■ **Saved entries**
—————

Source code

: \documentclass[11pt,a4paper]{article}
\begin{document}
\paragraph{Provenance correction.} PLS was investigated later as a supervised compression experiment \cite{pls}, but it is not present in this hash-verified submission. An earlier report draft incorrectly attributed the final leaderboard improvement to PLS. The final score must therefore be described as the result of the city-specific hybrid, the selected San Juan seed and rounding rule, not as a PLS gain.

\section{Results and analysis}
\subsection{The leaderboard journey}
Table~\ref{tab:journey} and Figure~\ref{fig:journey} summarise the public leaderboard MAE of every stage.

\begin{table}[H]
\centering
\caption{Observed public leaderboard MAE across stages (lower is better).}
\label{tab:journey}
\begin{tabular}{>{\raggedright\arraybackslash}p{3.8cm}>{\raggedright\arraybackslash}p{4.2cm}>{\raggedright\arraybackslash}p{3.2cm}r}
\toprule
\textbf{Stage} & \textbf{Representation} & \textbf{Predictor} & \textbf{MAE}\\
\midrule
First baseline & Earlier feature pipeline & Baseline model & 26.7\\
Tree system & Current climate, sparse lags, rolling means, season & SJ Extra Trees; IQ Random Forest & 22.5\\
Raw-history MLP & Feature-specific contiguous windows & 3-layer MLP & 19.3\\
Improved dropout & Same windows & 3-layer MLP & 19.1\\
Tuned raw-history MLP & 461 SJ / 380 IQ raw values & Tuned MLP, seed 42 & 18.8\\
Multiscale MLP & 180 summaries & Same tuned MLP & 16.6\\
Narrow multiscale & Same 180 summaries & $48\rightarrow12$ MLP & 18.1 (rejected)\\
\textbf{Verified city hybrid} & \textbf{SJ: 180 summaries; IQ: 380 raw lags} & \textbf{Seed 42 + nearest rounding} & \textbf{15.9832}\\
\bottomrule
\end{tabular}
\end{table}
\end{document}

—————

Say how many lines in the records hold the string "textbf". Give no other words.

2